For some of Egypt’s population, General Sisi is a savior, the military is a sacred institution, and the presidency is a symbol of national pride that ought to be hands off in terms of satireH.A. Hellyer
Exaggeration of the effect of Youssef’s show led to many Islamists even (incorrectly) blaming Youssef for the downfall of Mursi’s government itself. It is hard to imagine any show from Youssef upon his return that might have met with Islamist approval, let alone one that, even if for a short amount of time, mocked pro-Mursi Islamists. One thing is for sure, however – even as they loathe him, huge numbers of pro-Mursi supporters find watching him irresistible – itself something of a testament to Youssef’s success.
Another type of opposition to Youssef, however, was given fresh life on Friday night. The overwhelming majority of this episode was aimed at mocking the military-backed interim government and the hyper-nationalist, pro-military frenzy – and reactions were virulent. For this segment of Egypt’s population, General Sisi is a savior, the military is a sacred institution, and the presidency is a symbol of national pride that ought to be hands off in terms of satire. The irony could not be more potent: When Youssef was critiquing Mursi’s presidency, that same camp was urging him to be more blunt, and even crass. At that point, the “dignity of the office of the presidency”did not seem to have much meaning then. Youssef’s show was predictably met with official disapproval from the network that actually aired the program, and legal complaints were lodged against him with the prosecutor-general’s office within a day.

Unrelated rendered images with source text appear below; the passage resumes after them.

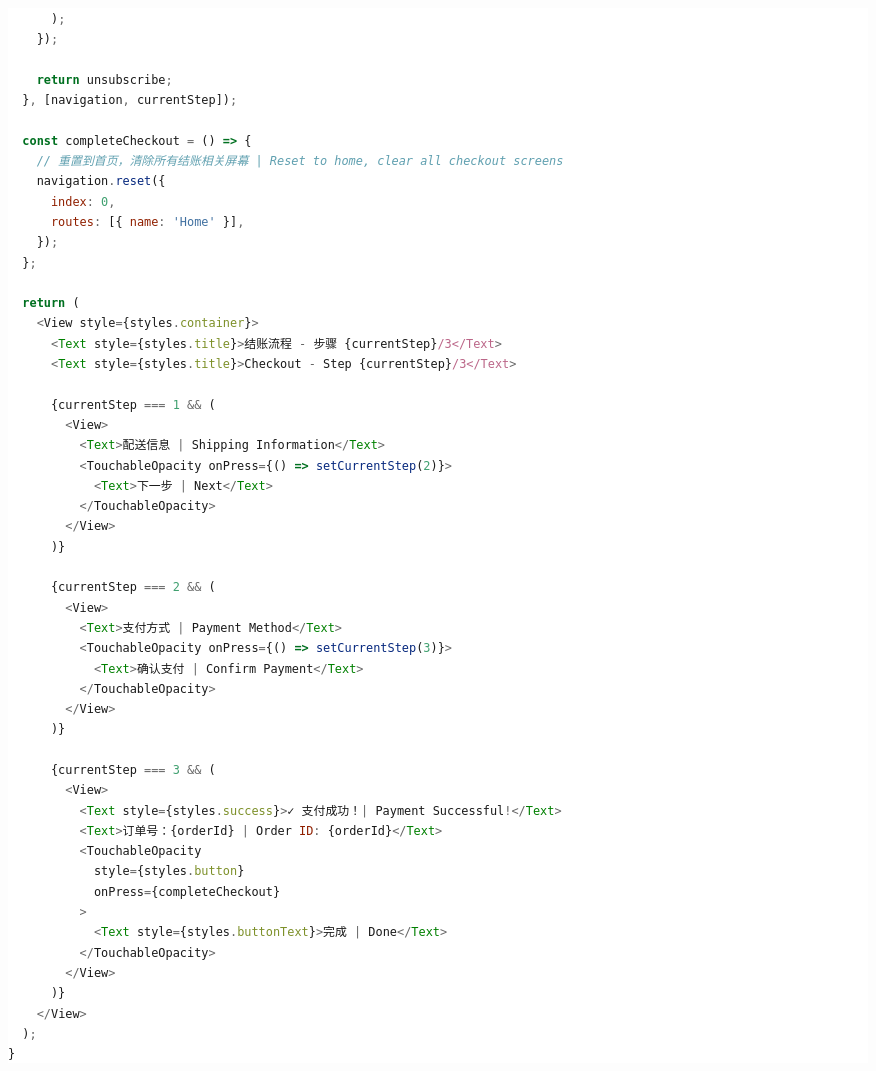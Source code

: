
   ```javascript
        );
      });

      return unsubscribe;
    }, [navigation, currentStep]);

    const completeCheckout = () => {
      // 重置到首页，清除所有结账相关屏幕 | Reset to home, clear all checkout screens
      navigation.reset({
        index: 0,
        routes: [{ name: 'Home' }],
      });
    };

    return (
      <View style={styles.container}>
        <Text style={styles.title}>结账流程 - 步骤 {currentStep}/3</Text>
        <Text style={styles.title}>Checkout - Step {currentStep}/3</Text>

        {currentStep === 1 && (
          <View>
            <Text>配送信息 | Shipping Information</Text>
            <TouchableOpacity onPress={() => setCurrentStep(2)}>
              <Text>下一步 | Next</Text>
            </TouchableOpacity>
          </View>
        )}

        {currentStep === 2 && (
          <View>
            <Text>支付方式 | Payment Method</Text>
            <TouchableOpacity onPress={() => setCurrentStep(3)}>
              <Text>确认支付 | Confirm Payment</Text>
            </TouchableOpacity>
          </View>
        )}

        {currentStep === 3 && (
          <View>
            <Text style={styles.success}>✓ 支付成功！| Payment Successful!</Text>
            <Text>订单号：{orderId} | Order ID: {orderId}</Text>
            <TouchableOpacity
              style={styles.button}
              onPress={completeCheckout}
            >
              <Text style={styles.buttonText}>完成 | Done</Text>
            </TouchableOpacity>
          </View>
        )}
      </View>
    );
  }
  ```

This portion of Egyptian society supported Youssef only in so far as he was a nuisance to Mursi rule – now, they view the likes of him as a fifth column, and a threat. A collision course, it seems, is rather inevitable – particularly as Youssef made it clear in the more serious parts of the program that he opposed repression in the name of the nationalism, while the more pro-military camp identifies General Sisi as a symbol of Egyptian nationalism.

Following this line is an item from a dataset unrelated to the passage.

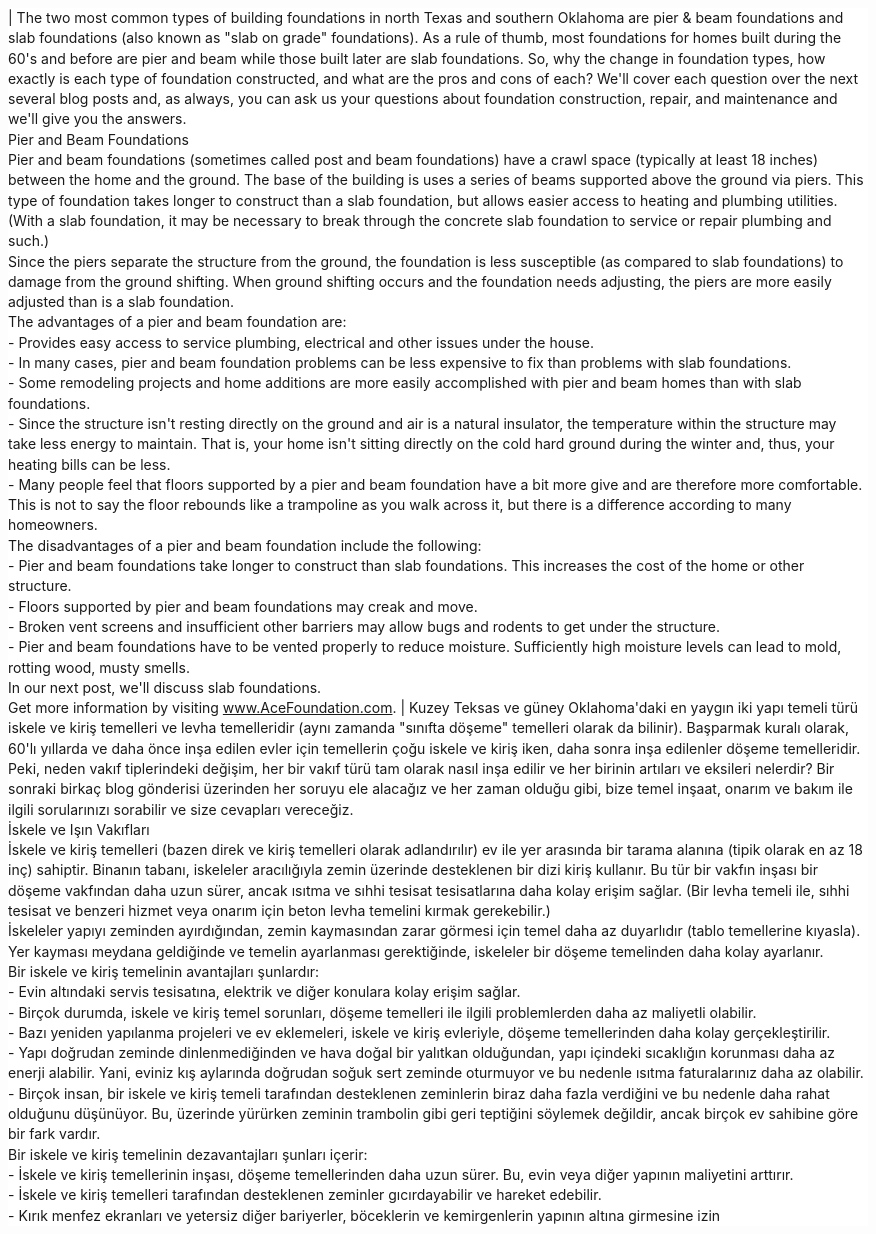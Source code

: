 | The two most common types of building foundations in north Texas and southern Oklahoma are pier & beam foundations and slab foundations (also known as "slab on grade" foundations). As a rule of thumb, most foundations for homes built during the 60's and before are pier and beam while those built later are slab foundations. So, why the change in foundation types, how exactly is each type of foundation constructed, and what are the pros and cons of each? We'll cover each question over the next several blog posts and, as always, you can ask us your questions about foundation construction, repair, and maintenance and we'll give you the answers.<br/>Pier and Beam Foundations<br/>Pier and beam foundations (sometimes called post and beam foundations) have a crawl space (typically at least 18 inches) between the home and the ground. The base of the building is uses a series of beams supported above the ground via piers. This type of foundation takes longer to construct than a slab foundation, but allows easier access to heating and plumbing utilities. (With a slab foundation, it may be necessary to break through the concrete slab foundation to service or repair plumbing and such.)<br/>Since the piers separate the structure from the ground, the foundation is less susceptible (as compared to slab foundations) to damage from the ground shifting. When ground shifting occurs and the foundation needs adjusting, the piers are more easily adjusted than is a slab foundation.<br/>The advantages of a pier and beam foundation are:<br/>- Provides easy access to service plumbing, electrical and other issues under the house.<br/>- In many cases, pier and beam foundation problems can be less expensive to fix than problems with slab foundations.<br/>- Some remodeling projects and home additions are more easily accomplished with pier and beam homes than with slab foundations.<br/>- Since the structure isn't resting directly on the ground and air is a natural insulator, the temperature within the structure may take less energy to maintain. That is, your home isn't sitting directly on the cold hard ground during the winter and, thus, your heating bills can be less.<br/>- Many people feel that floors supported by a pier and beam foundation have a bit more give and are therefore more comfortable. This is not to say the floor rebounds like a trampoline as you walk across it, but there is a difference according to many homeowners.<br/>The disadvantages of a pier and beam foundation include the following:<br/>- Pier and beam foundations take longer to construct than slab foundations. This increases the cost of the home or other structure.<br/>- Floors supported by pier and beam foundations may creak and move.<br/>- Broken vent screens and insufficient other barriers may allow bugs and rodents to get under the structure.<br/>- Pier and beam foundations have to be vented properly to reduce moisture. Sufficiently high moisture levels can lead to mold, rotting wood, musty smells.<br/>In our next post, we'll discuss slab foundations.<br/>Get more information by visiting www.AceFoundation.com. | Kuzey Teksas ve güney Oklahoma'daki en yaygın iki yapı temeli türü iskele ve kiriş temelleri ve levha temelleridir (aynı zamanda "sınıfta döşeme" temelleri olarak da bilinir). Başparmak kuralı olarak, 60'lı yıllarda ve daha önce inşa edilen evler için temellerin çoğu iskele ve kiriş iken, daha sonra inşa edilenler döşeme temelleridir. Peki, neden vakıf tiplerindeki değişim, her bir vakıf türü tam olarak nasıl inşa edilir ve her birinin artıları ve eksileri nelerdir? Bir sonraki birkaç blog gönderisi üzerinden her soruyu ele alacağız ve her zaman olduğu gibi, bize temel inşaat, onarım ve bakım ile ilgili sorularınızı sorabilir ve size cevapları vereceğiz.<br/>İskele ve Işın Vakıfları<br/>İskele ve kiriş temelleri (bazen direk ve kiriş temelleri olarak adlandırılır) ev ile yer arasında bir tarama alanına (tipik olarak en az 18 inç) sahiptir. Binanın tabanı, iskeleler aracılığıyla zemin üzerinde desteklenen bir dizi kiriş kullanır. Bu tür bir vakfın inşası bir döşeme vakfından daha uzun sürer, ancak ısıtma ve sıhhi tesisat tesisatlarına daha kolay erişim sağlar. (Bir levha temeli ile, sıhhi tesisat ve benzeri hizmet veya onarım için beton levha temelini kırmak gerekebilir.)<br/>İskeleler yapıyı zeminden ayırdığından, zemin kaymasından zarar görmesi için temel daha az duyarlıdır (tablo temellerine kıyasla). Yer kayması meydana geldiğinde ve temelin ayarlanması gerektiğinde, iskeleler bir döşeme temelinden daha kolay ayarlanır.<br/>Bir iskele ve kiriş temelinin avantajları şunlardır:<br/>- Evin altındaki servis tesisatına, elektrik ve diğer konulara kolay erişim sağlar.<br/>- Birçok durumda, iskele ve kiriş temel sorunları, döşeme temelleri ile ilgili problemlerden daha az maliyetli olabilir.<br/>- Bazı yeniden yapılanma projeleri ve ev eklemeleri, iskele ve kiriş evleriyle, döşeme temellerinden daha kolay gerçekleştirilir.<br/>- Yapı doğrudan zeminde dinlenmediğinden ve hava doğal bir yalıtkan olduğundan, yapı içindeki sıcaklığın korunması daha az enerji alabilir. Yani, eviniz kış aylarında doğrudan soğuk sert zeminde oturmuyor ve bu nedenle ısıtma faturalarınız daha az olabilir.<br/>- Birçok insan, bir iskele ve kiriş temeli tarafından desteklenen zeminlerin biraz daha fazla verdiğini ve bu nedenle daha rahat olduğunu düşünüyor. Bu, üzerinde yürürken zeminin trambolin gibi geri teptiğini söylemek değildir, ancak birçok ev sahibine göre bir fark vardır.<br/>Bir iskele ve kiriş temelinin dezavantajları şunları içerir:<br/>- İskele ve kiriş temellerinin inşası, döşeme temellerinden daha uzun sürer. Bu, evin veya diğer yapının maliyetini arttırır.<br/>- İskele ve kiriş temelleri tarafından desteklenen zeminler gıcırdayabilir ve hareket edebilir.<br/>- Kırık menfez ekranları ve yetersiz diğer bariyerler, böceklerin ve kemirgenlerin yapının altına girmesine izin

The Maverick Middle: Loyal, critiquing supporters
Both of these camp’s reactions were rather predictable – what was not clear was how Youssef’s own political segment would respond. That portion of Egyptian society that is strongly non-Islamist, and anti-Muslim Brotherhood, but also rejects a role for the military in political life, forcefully opposing the human rights abuses and civilian deaths that have taken place as a result of Egypt’s “war on terror.” How would they respond to Youssef’s return? That “marginal, maverick middle” in Egypt’s political arena – would they be satisfied with Youssef’s approach upon his return?

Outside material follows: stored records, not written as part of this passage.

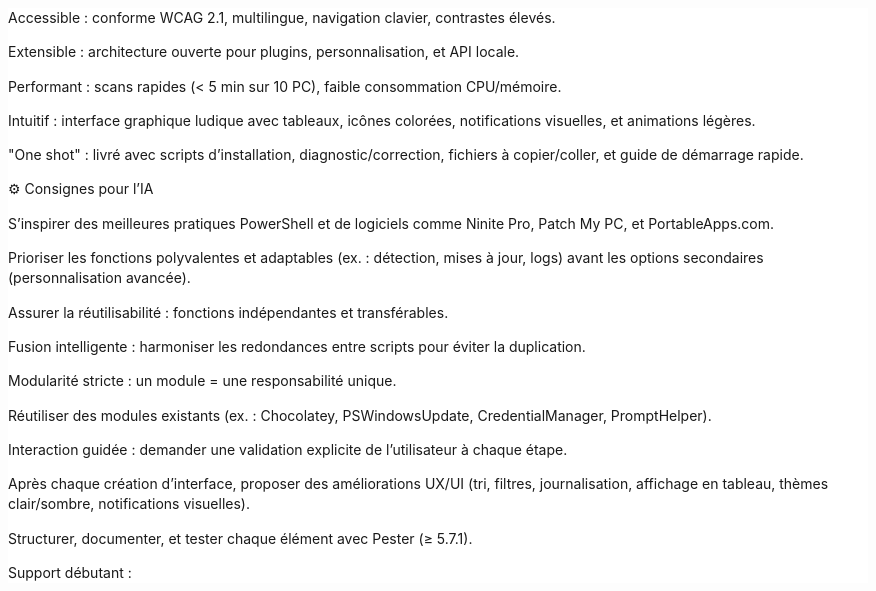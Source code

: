 

Accessible : conforme WCAG 2.1, multilingue, navigation clavier, contrastes élevés.



Extensible : architecture ouverte pour plugins, personnalisation, et API locale.



Performant : scans rapides (< 5 min sur 10 PC), faible consommation CPU/mémoire.



Intuitif : interface graphique ludique avec tableaux, icônes colorées, notifications visuelles, et animations légères.



"One shot" : livré avec scripts d’installation, diagnostic/correction, fichiers à copier/coller, et guide de démarrage rapide.

⚙️ Consignes pour l’IA





S’inspirer des meilleures pratiques PowerShell et de logiciels comme Ninite Pro, Patch My PC, et PortableApps.com.



Prioriser les fonctions polyvalentes et adaptables (ex. : détection, mises à jour, logs) avant les options secondaires (personnalisation avancée).



Assurer la réutilisabilité : fonctions indépendantes et transférables.



Fusion intelligente : harmoniser les redondances entre scripts pour éviter la duplication.



Modularité stricte : un module = une responsabilité unique.



Réutiliser des modules existants (ex. : Chocolatey, PSWindowsUpdate, CredentialManager, PromptHelper).



Interaction guidée : demander une validation explicite de l’utilisateur à chaque étape.



Après chaque création d’interface, proposer des améliorations UX/UI (tri, filtres, journalisation, affichage en tableau, thèmes clair/sombre, notifications visuelles).



Structurer, documenter, et tester chaque élément avec Pester (≥ 5.7.1).



Support débutant :




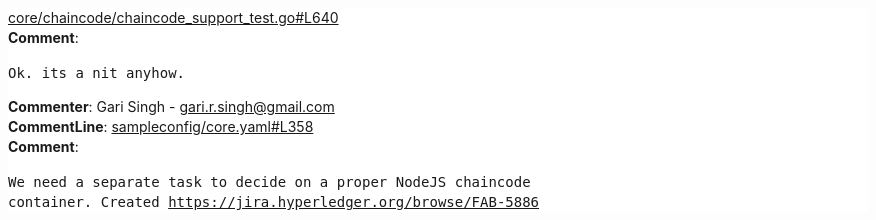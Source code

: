 [core/chaincode/chaincode_support_test.go#L640](https://github.com/hyperledger-gerrit-archive/fabric/blob/d063c821bd22ccce5f00a227cbdb3c9d192d4205/core/chaincode/chaincode_support_test.go#L640)<br><strong>Comment</strong>: <pre>Ok. its a nit anyhow.</pre><strong>Commenter</strong>: Gari Singh - gari.r.singh@gmail.com<br><strong>CommentLine</strong>: [sampleconfig/core.yaml#L358](https://github.com/hyperledger-gerrit-archive/fabric/blob/d063c821bd22ccce5f00a227cbdb3c9d192d4205/sampleconfig/core.yaml#L358)<br><strong>Comment</strong>: <pre>We need a separate task to decide on a proper NodeJS chaincode container.  Created https://jira.hyperledger.org/browse/FAB-5886</pre></blockquote>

Fittingly, members of this maverick middle were not deeply polarized among themselves vis-à-vis the show – a great deal of praise was given to Youssef’s return episode, with two main criticisms given. Many were pleased he had taken on the military adulation, which they considered more daring than expected, given the hyper-nationalistic support for the military that pervades the country. However, many wished he had taken on General Sisi more harshly. If the general remains heavily involved in the public political arena, and should Youssef then continue to criticize him, there will almost certainly be consequences (if only in harassment through numerous court cases). Youssef’s audaciousness in that regard, however, would certainly not hurt his support base within the”maverick middle” in the slightest – on the contrary. Secondly, the generality of the mavericks welcomed Youssef’s general opposition to unlawful killings and state repression, although some expressed the preference for a more delicate treatment of the pro-Mursi portion of Egyptian society. That is not surprising, given the price Mursi supporters have already paid, not least in the forced dispersal of the Raba’a sit-in, which led to the deaths of hundreds of unarmed civilians at the hands of state forces and their inability to respond as effectively as before in the media given the conditions of their defeat. Having said that, Youssef’s treatment of the Brotherhood occupied the minority of this episode’s time – one assumes the future will see it occupy even less, unless the purpose is to mock the state for the treatment it doles out to the Brotherhood.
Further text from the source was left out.